NR: That didn’t happen right away. My first thought was when they said that he had an 18-month battle with cancer. I was reflecting on the fact that I am five years cancer-free now as of January 4 . . . In a strange way I thought selfishly I wish he had called me and we could have talked about it because I got a lot of moral support from other friends of mine who had dealt with cancer. But then, as quickly as I felt that, I understood why he probably didn’t because we run the gamut of emotions when we’re diagnosed with cancer. It’s the most frightening thing in the world to most of us. (Rodgers was diagnosed with prostate cancer in 2010.)
US: So you had no idea that he had it?
NR: I didn’t have a clue . . . So to hear cancer, which is now so close to me, a few years ago if you had told me five and a half years ago that I’d be diagnosed with cancer, and very aggressive cancer, I would have looked at you and asked, what are you talking about? I’m a rock ‘n’ roll guy. You’re supposed to say Nile is going to go back to drinking or a drug overdose but I haven’t had a drink or drug in almost 22 years. But meanwhile I used to do that every day. So cancer seems like normal people’s disease, not rock ‘n’ roll people. But I’ve now found out that tons of my friends have passed away from cancer.
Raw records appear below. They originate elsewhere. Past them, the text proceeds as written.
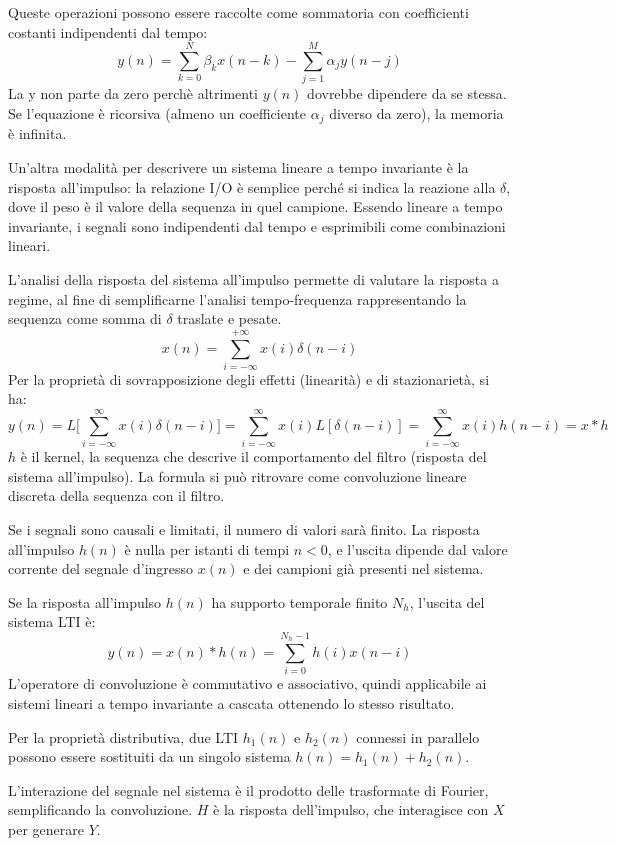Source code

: Queste operazioni possono essere raccolte come sommatoria con coefficienti costanti indipendenti dal tempo:
$$y(n) = \sum_{k=0}^{N} \beta_kx(n - k) - \sum_{j=1}^{M} \alpha_jy(n - j)$$
La y non parte da zero perchè altrimenti $y(n)$ dovrebbe dipendere da se stessa. Se l'equazione è ricorsiva (almeno un coefficiente $\alpha_j$ diverso da zero), la memoria è infinita.

Un'altra modalità per descrivere un sistema lineare a tempo invariante è la risposta all'impulso: la relazione I/O è semplice perché si indica la reazione alla $\delta$, dove il peso è il valore della sequenza in quel campione. Essendo lineare a tempo invariante, i segnali sono indipendenti dal tempo e esprimibili come combinazioni lineari. 

L'analisi della risposta del sistema all'impulso permette di valutare la risposta a regime, al fine di semplificarne l'analisi tempo-frequenza rappresentando la sequenza come somma di $\delta$ traslate e pesate.
$$x(n) = \sum_{i=-\infty}^{+\infty}x(i)\delta(n-i)$$
Per la proprietà di sovrapposizione degli effetti (linearità) e di stazionarietà, si ha:
$$y(n) = L\Big[\sum_{i=-\infty}^{\infty}x(i)\delta(n - i)\Big] = \sum_{i=-\infty}^{\infty}x(i)L[\delta(n - i)] = \sum_{i=-\infty}^{\infty}x(i)h(n - i) = x * h$$
$h$ è il kernel, la sequenza che descrive il comportamento del filtro (risposta del sistema all'impulso). La formula si può ritrovare come convoluzione lineare discreta della sequenza con il filtro.

Se i segnali sono causali e limitati, il numero di valori sarà finito. La risposta all'impulso $h(n)$ è nulla per istanti di tempi $n < 0$, e l'uscita dipende dal valore corrente del segnale d'ingresso $x(n)$ e dei campioni già presenti nel sistema. 

Se la risposta all'impulso $h(n)$ ha supporto temporale finito $N_h$, l'uscita del sistema LTI è:
$$y(n) = x(n) * h(n) = \sum_{i=0}^{N_h-1}h(i)x(n - i)$$
L'operatore di convoluzione è commutativo e associativo, quindi applicabile ai sistemi lineari a tempo invariante a cascata ottenendo lo stesso risultato.

Per la proprietà distributiva, due LTI $h_1(n)$ e $h_2(n)$ connessi in parallelo possono essere sostituiti da un singolo sistema $h(n) = h_1(n) + h_2(n)$.

L'interazione del segnale nel sistema è il prodotto delle trasformate di Fourier, semplificando la convoluzione. $H$ è la risposta dell'impulso, che interagisce con $X$ per generare $Y$.  

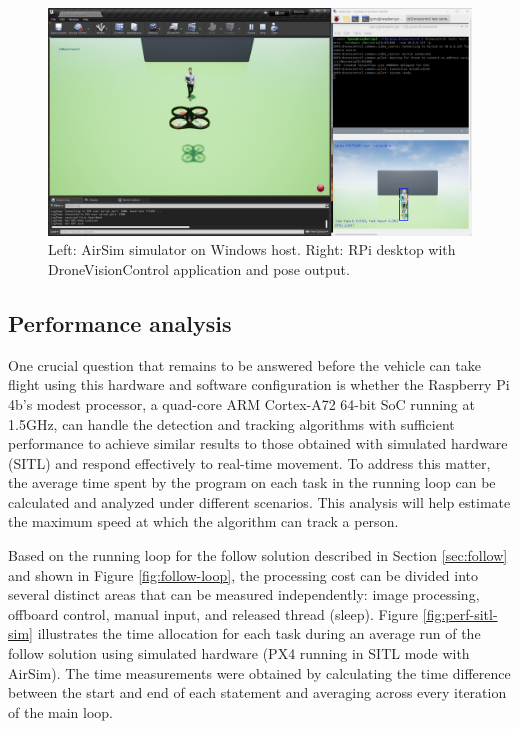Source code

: \begin{figure}
  \centering
  \includegraphics[width=\textwidth, keepaspectratio]{img/airsim-rpi-test.png}
  \caption{Left: AirSim simulator on Windows host. Right: RPi desktop with DroneVisionControl application and pose output.}
  \label{fig:rpi-airsim-test}
\end{figure}




\subsection{Performance analysis}
\label{subsec:performance}

One crucial question that remains to be answered before the vehicle can take flight using this hardware and software configuration is whether the Raspberry Pi 4b's modest processor, a quad-core ARM Cortex-A72 64-bit SoC running at 1.5GHz, can handle the detection and tracking algorithms with sufficient performance to achieve similar results to those obtained with simulated hardware (SITL) and respond effectively to real-time movement. To address this matter, the average time spent by the program on each task in the running loop can be calculated and analyzed under different scenarios. This analysis will help estimate the maximum speed at which the algorithm can track a person.


Based on the running loop for the follow solution described in Section \ref{sec:follow} and shown in Figure \ref{fig:follow-loop}, the processing cost can be divided into several distinct areas that can be measured independently: image processing, offboard control, manual input, and released thread (sleep). Figure \ref{fig:perf-sitl-sim} illustrates the time allocation for each task during an average run of the follow solution using simulated hardware (PX4 running in SITL mode with AirSim). The time measurements were obtained by calculating the time difference between the start and end of each statement and averaging across every iteration of the main loop.

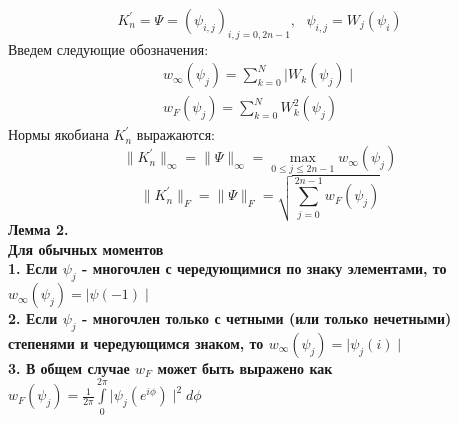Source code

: \begin{equation}
K^{'}_n=\Psi=(\psi_{i,j})_{i,j=0,2n-1},\mbox{   } \psi_{i,j}=W_j(\psi_i)
\end{equation}
Введем следующие обозначения:
\begin{eqnarray}
w_{\infty}(\psi_j)=\sum\limits_{k=0}^{N} {\mid W_k(\psi_j) \mid} \nonumber \\
w_{F}(\psi_j)=\sum\limits_{k=0}^{N} {W_k^2(\psi_j)} \nonumber
\end{eqnarray}
Нормы якобиана $K^{'}_n$ выражаются:
\begin{equation}
\parallel K^{'}_n \parallel _{\infty}=\parallel \Psi  \parallel _{\infty}=
\max\limits_{0\leq j \leq 2n-1} w_{\infty}(\psi_j)
\end{equation}
\begin{equation}
\parallel K^{'}_n \parallel _{F}=\parallel \Psi  \parallel _{F}=
\sqrt{ \sum\limits_{j=0}^{2n-1}{w_F(\psi_j)} }
\end{equation}
\bf Лемма 2. \rm \\
Для обычных моментов \\
1. Если $\psi_j$ - многочлен с чередующимися по знаку элементами,
то $ w_{\infty}(\psi_j)=\mid \psi(-1) \mid$ \\
2. Если $\psi_j$ - многочлен только с четными (или только нечетными)
степенями и чередующимся знаком, то $ w_{\infty}(\psi_j)=\mid \psi_j(i) \mid$ \\
3. В общем случае $w_F$ может быть выражено как $w_F(\psi_j)=\frac{1}{2\pi}\int\limits_{0}^{2\pi}{\mid \psi_j(e^{i\phi}) \mid ^{2}d\phi}$


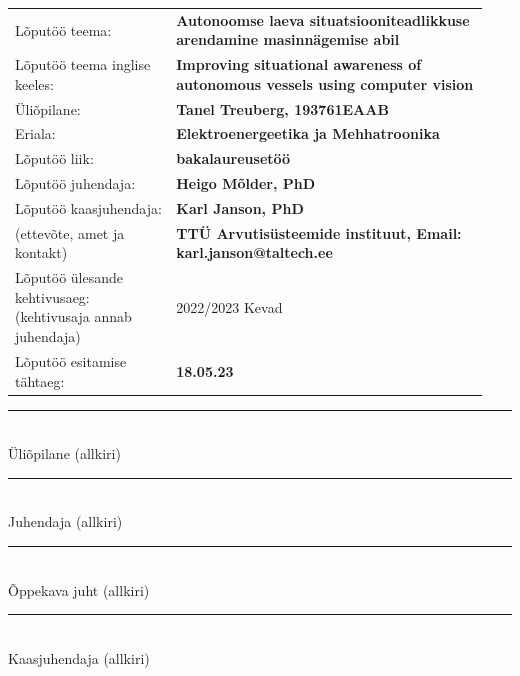 \begin{flushleft}
\renewcommand{\arraystretch}{1.3}
\begin{tabular}{@{}p{0.32\linewidth}p{0.62\linewidth}@{}}
\hline
Lõputöö teema:                                                  & \textbf{Autonoomse laeva situatsiooniteadlikkuse arendamine masinnägemise abil} \\
Lõputöö teema inglise keeles:                                   & \textbf{Improving situational awareness of autonomous vessels using computer vision} \\
Üliõpilane:                                                     & \textbf{Tanel Treuberg, 193761EAAB} \\
Eriala:                                                         & \textbf{Elektroenergeetika ja Mehhatroonika} \\
Lõputöö liik:                                                   & \textbf{bakalaureusetöö} \\
Lõputöö juhendaja:                                              & \textbf{Heigo Mõlder, PhD} \\
Lõputöö kaasjuhendaja:                                          & \textbf{Karl Janson, PhD} \\
(ettevõte, amet ja kontakt)                                     & \textbf{TTÜ Arvutisüsteemide instituut, Email: karl.janson@taltech.ee} \\
Lõputöö ülesande kehtivusaeg: (kehtivusaja annab juhendaja)     & 2022/2023 Kevad \\
Lõputöö esitamise tähtaeg:                                      & \textbf{18.05.23} \\
\hline
\end{tabular}
\end{flushleft}

\vspace{1.5em}

\begin{minipage}{\linewidth}
\noindent\rule{6cm}{0.4pt}\\
Üliõpilane (allkiri)

\noindent\rule{6cm}{0.4pt}\\
Juhendaja (allkiri)

\noindent\rule{6cm}{0.4pt}\\
Õppekava juht (allkiri)

\noindent\rule{6cm}{0.4pt}\\
Kaasjuhendaja (allkiri)
\end{minipage}

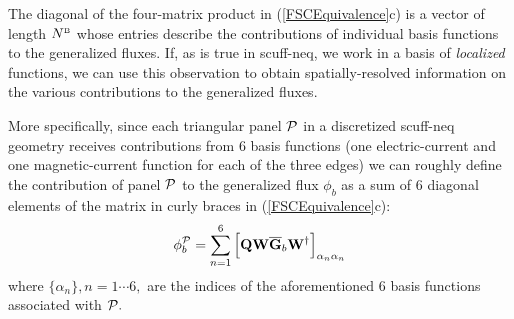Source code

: \documentclass[letterpaper]{article}
\begin{document}
The diagonal of the four-matrix product in (\ref{FSCEquivalence}c) 
is a vector of length $N^{\hbox{\tiny{B}}}$ whose entries describe the 
contributions of individual basis functions to the generalized
fluxes. If, as is true in {\sc scuff-neq}, we work in a basis
of \textit{localized} functions, we can use this observation 
to obtain spatially-resolved information on the various 
contributions to the generalized fluxes.

More specifically, since each triangular panel $\mathcal{P}$ 
in a discretized {\sc scuff-neq} geometry receives contributions 
from 6 basis functions (one electric-current and one magnetic-current
function for each of the three edges) we can roughly define the
contribution of panel $\mathcal{P}$ to the generalized flux $\phi_b$ 
as a sum of 6 diagonal elements of the matrix in curly braces
in (\ref{FSCEquivalence}c):
$$ \phi_{b}^{\mathcal{P}} 
   = 
   \sum_{n=1}^6
   \Big[\mathbf{Q} \mathbf{W} \overline{\mathbf{G}}_b \mathbf{W}^\dagger\Big]_{\alpha_n \alpha_n}
$$
where $\{\alpha_n\}, n=1\cdots 6,$ are the indices of the
aforementioned 6 basis functions associated with $\mathcal{P}.$

\newpage


\end{document}
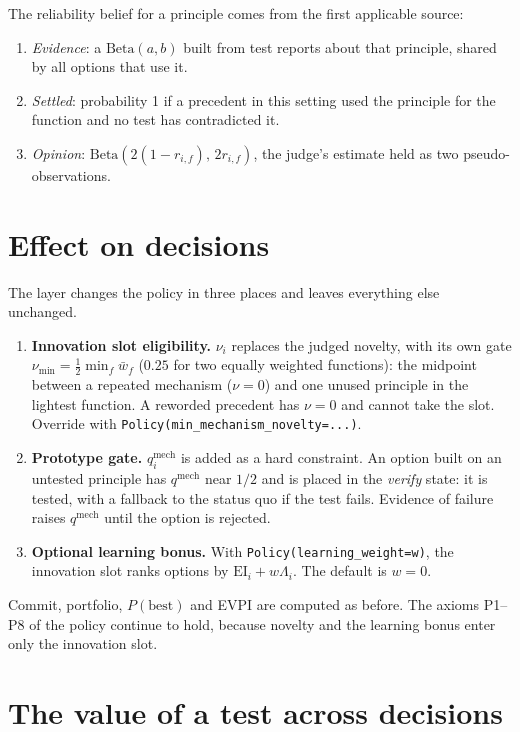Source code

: \documentclass[11pt]{article}
\begin{document}
\noindent The reliability belief for a principle comes from the first applicable source:
\begin{enumerate}
\item \emph{Evidence}: a $\mathrm{Beta}(a,b)$ built from test reports about that principle, shared by
all options that use it.
\item \emph{Settled}: probability 1 if a precedent in this setting used the principle for the
function and no test has contradicted it.
\item \emph{Opinion}: $\mathrm{Beta}(2(1-r_{i,f}),\,2r_{i,f})$, the judge's estimate held as two
pseudo-observations.
\end{enumerate}

\section{Effect on decisions}

The layer changes the policy in three places and leaves everything else unchanged.
\begin{enumerate}
\item \textbf{Innovation slot eligibility.} $\nu_i$ replaces the judged novelty, with its own gate
$\nu_{\min}=\tfrac12\min_f\bar w_f$ ($0.25$ for two equally weighted functions): the midpoint between
a repeated mechanism ($\nu=0$) and one unused principle in the lightest function. A reworded precedent
has $\nu=0$ and cannot take the slot. Override with \texttt{Policy(min\_mechanism\_novelty=...)}.
\item \textbf{Prototype gate.} $q_i^{\mathrm{mech}}$ is added as a hard constraint. An option built
on an untested principle has $q^{\mathrm{mech}}$ near $1/2$ and is placed in the \emph{verify}
state: it is tested, with a fallback to the status quo if the test fails. Evidence of failure
raises $q^{\mathrm{mech}}$ until the option is rejected.
\item \textbf{Optional learning bonus.} With \texttt{Policy(learning\_weight=w)}, the innovation slot
ranks options by $\mathrm{EI}_i+w\Lambda_i$. The default is $w=0$.
\end{enumerate}
Commit, portfolio, $P(\mathrm{best})$ and EVPI are computed as before. The axioms P1--P8 of the
policy continue to hold, because novelty and the learning bonus enter only the innovation slot.

\section{The value of a test across decisions}
\end{document}

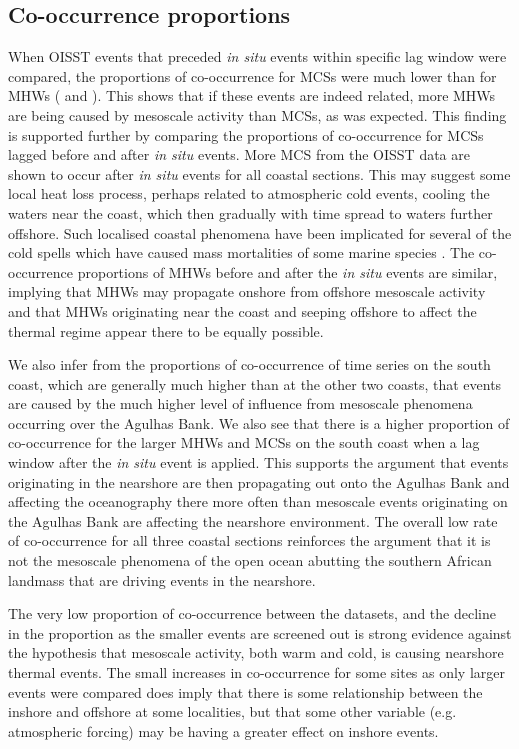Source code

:\documentclass[a4paper,10pt,review]{elsarticle}
\begin{document}
\subsection{Co-occurrence proportions}
When OISST events that preceded \emph{in situ} events within specific lag window were compared, the proportions of co-occurrence for MCSs were much lower than for MHWs ( and ). This shows that if these events are indeed related, more MHWs are being caused by mesoscale activity than MCSs, as was expected. This finding is supported further by comparing the proportions of co-occurrence for MCSs lagged before and after \emph{in situ} events. More MCS from the OISST data are shown to occur after \emph{in situ} events for all coastal sections. This may suggest some local heat loss process, perhaps related to atmospheric cold events, cooling the waters near the coast, which then gradually with time spread to waters further offshore. Such localised coastal phenomena have been implicated for several of the cold spells which have caused mass mortalities of some marine species \citep[e.g.][]{Gunter1941, Firth2011}. The co-occurrence proportions of MHWs before and after the \emph{in situ} events are similar, implying that MHWs may propagate onshore from offshore mesoscale activity and that MHWs originating near the coast and seeping offshore to affect the thermal regime appear there to be equally possible.

We also infer from the proportions of co-occurrence of time series on the south coast, which are generally much higher than at the other two coasts, that events are caused by the much higher level of influence from mesoscale phenomena occurring over the Agulhas Bank. We also see that there is a higher proportion of co-occurrence for the larger MHWs and MCSs on the south coast when a lag window after the \emph{in situ} event is applied. This supports the argument that events originating in the nearshore are then propagating out onto the Agulhas Bank and affecting the oceanography there more often than mesoscale events originating on the Agulhas Bank are affecting the nearshore environment. The overall low rate of co-occurrence for all three coastal sections reinforces the argument that it is not the mesoscale phenomena of the open ocean abutting the southern African landmass that are driving events in the nearshore.

The very low proportion of co-occurrence between the datasets, and the decline in the proportion as the smaller events are screened out is strong evidence against the hypothesis that mesoscale activity, both warm and cold, is causing nearshore thermal events. The small increases in co-occurrence for some sites as only larger events were compared does imply that there is some relationship between the inshore and offshore at some localities, but that some other variable (e.g. atmospheric forcing) may be having a greater effect on inshore events.
\end{document}
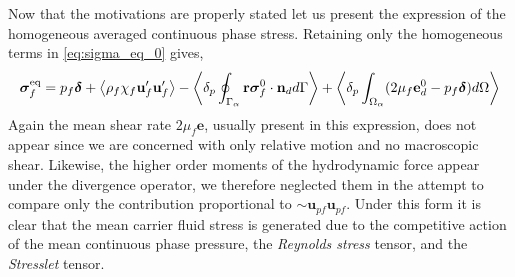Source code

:Now that the motivations are properly stated let us present the expression of the homogeneous averaged continuous phase stress. 
Retaining only the homogeneous terms in \ref{eq:sigma_eq_0} gives, 
\begin{equation}
    \bm{\sigma}^\text{eq}_f = 
    p_f \bm\delta 
    +\avg{\rho_f\chi_f\textbf{u}_f'\textbf{u}_f'}
    - \pSavg{\textbf{r}\bm{\sigma}_f^0\cdot \textbf{n}_d}
    +  \pOavg{(2 \mu_f \textbf{e}_d^0 - p_f\bm\delta)}
    \label{eq:sigma_eq_f}
\end{equation} 
Again the mean shear rate $2\mu_f\textbf{e}$, usually present in this expression, does not appear since we are concerned with only relative motion and no macroscopic shear. 
Likewise, the higher order moments of the hydrodynamic force appear under the divergence operator, we therefore neglected them in the attempt to compare only the contribution proportional to $\sim \textbf{u}_{pf}\textbf{u}_{pf}$. 
Under this form it is clear that the mean carrier fluid stress is generated due to the competitive action of the mean continuous phase pressure, the \textit{Reynolds stress} tensor, and the \textit{Stresslet} tensor. 

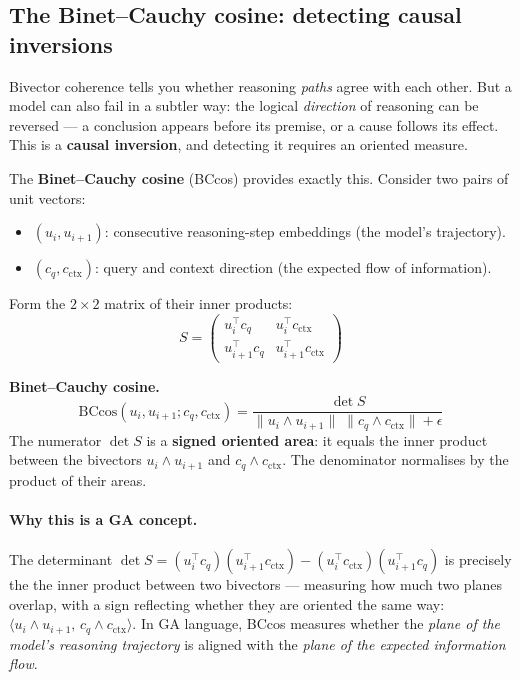 \documentclass[11pt, twoside, openright]{memoir}
\newcommand{\op}{\wedge}          %
\begin{document}
\subsection{The Binet--Cauchy cosine: detecting causal inversions}

Bivector coherence tells you whether reasoning \emph{paths} agree with
each other.  But a model can also fail in a subtler way: the logical
\emph{direction} of reasoning can be reversed --- a conclusion appears
before its premise, or a cause follows its effect.  This is a
\textbf{causal inversion}, and detecting it requires an oriented
measure.

The \textbf{Binet--Cauchy cosine} (BCcos) provides exactly this.
Consider two pairs of unit vectors:
\begin{itemize}[nosep]
\item $(u_i, u_{i+1})$: consecutive reasoning-step embeddings
  (the model's trajectory).
\item $(c_q, c_{\text{ctx}})$: query and context direction
  (the expected flow of information).
\end{itemize}

Form the $2 \times 2$ matrix of their inner products:
\[
  S = \begin{pmatrix}
    u_i^\top c_q & u_i^\top c_{\text{ctx}} \\
    u_{i+1}^\top c_q & u_{i+1}^\top c_{\text{ctx}}
  \end{pmatrix}
\]

\begin{gabox}
\textbf{Binet--Cauchy cosine.}
\[
  \text{BCcos}(u_i, u_{i+1}; c_q, c_{\text{ctx}})
  = \frac{\det S}{\|u_i \op u_{i+1}\| \; \|c_q \op c_{\text{ctx}}\|
    + \epsilon}
\]
The numerator $\det S$ is a \textbf{signed oriented area}: it equals
the inner product between the bivectors $u_i \op u_{i+1}$ and
$c_q \op c_{\text{ctx}}$.  The denominator normalises by the product
of their areas.
\end{gabox}

\paragraph{Why this is a GA concept.}
The determinant $\det S = (u_i^\top c_q)(u_{i+1}^\top c_{\text{ctx}})
- (u_i^\top c_{\text{ctx}})(u_{i+1}^\top c_q)$ is precisely the
the inner product between two bivectors --- measuring how much two planes overlap, with a sign reflecting whether they are oriented the same way:
$\langle u_i \op u_{i+1}, \, c_q \op c_{\text{ctx}} \rangle$.  In
GA language, BCcos measures whether the \emph{plane of the model's
reasoning trajectory} is aligned with the \emph{plane of the expected
information flow}.
\end{document}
US: What did you think of his last album, Blackstar, being about his dying?
NR: I haven’t completely gotten into that. It was released just before his birthdate and as I said I’m working on another record right now . . . I’ve heard it’s profound. According to [record producer] Tony Visconti, he turned it into a work of art.
US: What do you remember about him?
NR: I just liked him. He was such a nice guy. He had such manners, just a nice guy. And the success of ‘Let’s Dance,’ because I didn’t know him before that. I only knew the super superstar. So everything was cool to me. I was at his 50th birthday and had a great time.
US: How did you guys keep in touch over the years?
NR: The main way, out of respect, I’d always ask him to perform and do one or two songs with us. ‘Just Dance’ and ‘Modern Love’ or something. I knew it would be the coolest thing in the world, like him singing ‘Under Pressure’ with Freddie Mercury. Imagine David Bowie coming out onstage with Chic, the guys that made the record? But it never happened. He considered it a bunch of times. Just didn’t happen.
US: How was he with Iman?
NR: I was good friends with Iman before David even met her. She and I were just good buddies. We’d go out together. We both respected each others’ point of view about the world. Iman is a terrifically smart person and with David it was great. She was going out with a guy I thought was so cool. And I thought she’d help me convince him to make a really good pop record!
US: How should he be remembered?
NR: He will be remembered by different people differently because of his effect on them. Some people don’t realize how innovative he was, they only know one or two songs. They don’t know his whole career. That’s the thing with artists: Sometimes we only find out what they do and the depth of what they do after they’re not here any longer. We will start to find out more about David after he’s gone when people close to him will start to share. Most people would be surprised that he was a terrific painter and an insane, as Al Jarreau calls it, jazzer. His depth of knowledge when it came to jazz was almost on the level of a musicologist.